As market makers for the southbound link, HSBC and Standard Chartered said in statements they had had assisted mainland clients to trade overseas bonds and closed multi-currency deals through the channel. Citic Securities said it had completed a 50 million yuan (S$10.5 million) trade with China Citic Bank International on a central bank bill.
Part of China’s push to modernise its financial markets and allow for more cross-border fund flows, the southbound connect will “gradually become the major channel for domestic financial institutions to trade offshore bonds,” said Ming Ming, head of fixed income research at Citic Securities. He added that “short-term sentiment will be negatively impacted by recent credit risk concerns.”
Before Friday’s southbound launch, the link only allowed flows in the northbound programme, providing global access to China’s vast interbank debt market. “The long-awaited southbound Bond Connect shows China is now less worried on capital outflows,” said Gary Ng, senior economist at Natixis.
The programme has an annual quota of 500 billion yuan and a daily quota of 20 billion yuan, both of which can be adjusted based on cross-border fund flows. Hong Kong-issued yuan bonds – also known as Dim Sum bonds – as well as US dollar and Hong Kong dollar-denominated notes will be available through the channel.
Expectations are that investors will be initially risk-averse. Given “the recent turmoil of the Chinese dollar bond market as well as the intensifying property bond risks, we don’t expect investors to buy risky notes,” said Zhou Hao, senior emerging markets economist with Commerzbank. “They may start by trading relatively safe assets.”
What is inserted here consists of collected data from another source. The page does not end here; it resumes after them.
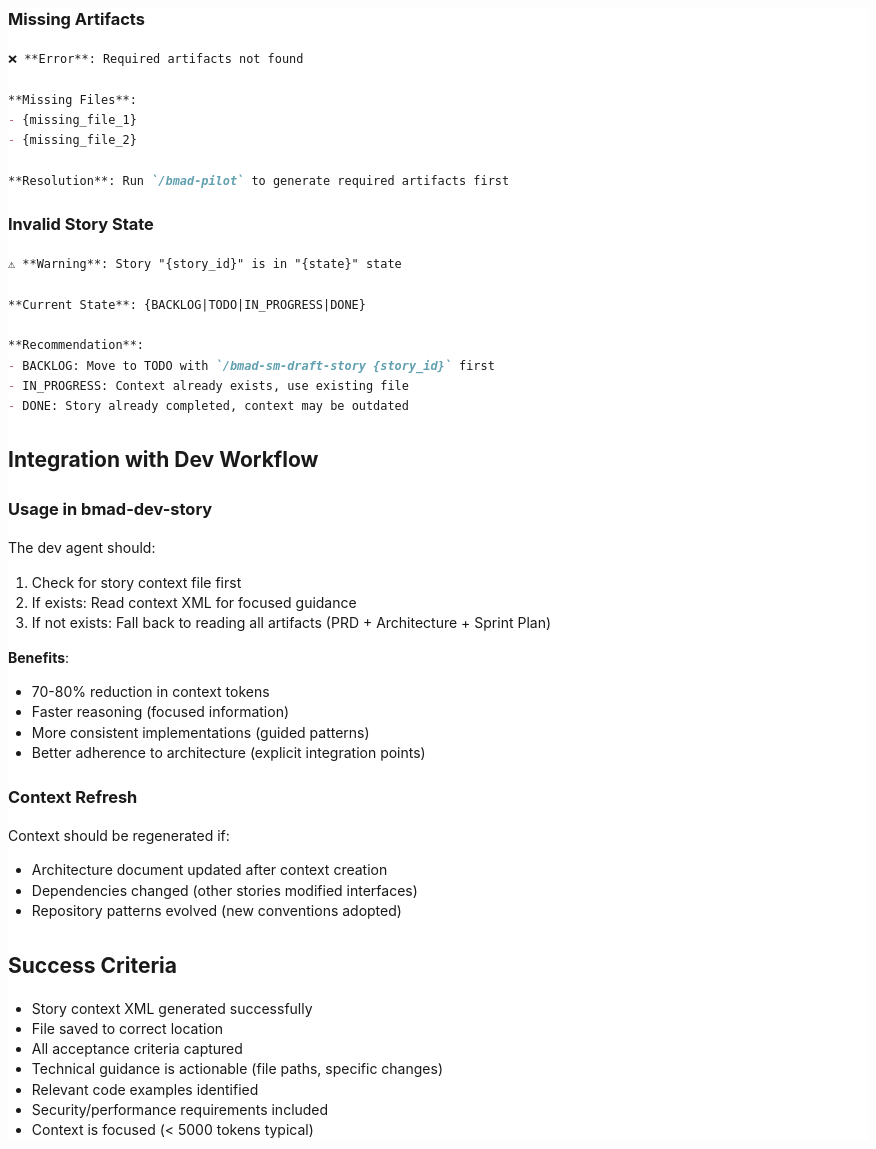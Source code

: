 ### Missing Artifacts
```markdown
❌ **Error**: Required artifacts not found

**Missing Files**:
- {missing_file_1}
- {missing_file_2}

**Resolution**: Run `/bmad-pilot` to generate required artifacts first
```

### Invalid Story State
```markdown
⚠️ **Warning**: Story "{story_id}" is in "{state}" state

**Current State**: {BACKLOG|TODO|IN_PROGRESS|DONE}

**Recommendation**:
- BACKLOG: Move to TODO with `/bmad-sm-draft-story {story_id}` first
- IN_PROGRESS: Context already exists, use existing file
- DONE: Story already completed, context may be outdated
```

## Integration with Dev Workflow

### Usage in bmad-dev-story
The dev agent should:
1. Check for story context file first
2. If exists: Read context XML for focused guidance
3. If not exists: Fall back to reading all artifacts (PRD + Architecture + Sprint Plan)

**Benefits**:
- 70-80% reduction in context tokens
- Faster reasoning (focused information)
- More consistent implementations (guided patterns)
- Better adherence to architecture (explicit integration points)

### Context Refresh
Context should be regenerated if:
- Architecture document updated after context creation
- Dependencies changed (other stories modified interfaces)
- Repository patterns evolved (new conventions adopted)

## Success Criteria
- Story context XML generated successfully
- File saved to correct location
- All acceptance criteria captured
- Technical guidance is actionable (file paths, specific changes)
- Relevant code examples identified
- Security/performance requirements included
- Context is focused (< 5000 tokens typical)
Other channels are already open to the investors the Southbound link targets, such as the Qualified Domestic Institutional Investor (QDII) and RMB Qualified Domestic Institutional Investor (RQDII) programmes. “While it offers another path for cross-border investment, the initial attractiveness may still depend on whether the investment costs are lower than other options,” said Natixis’ Mr Ng.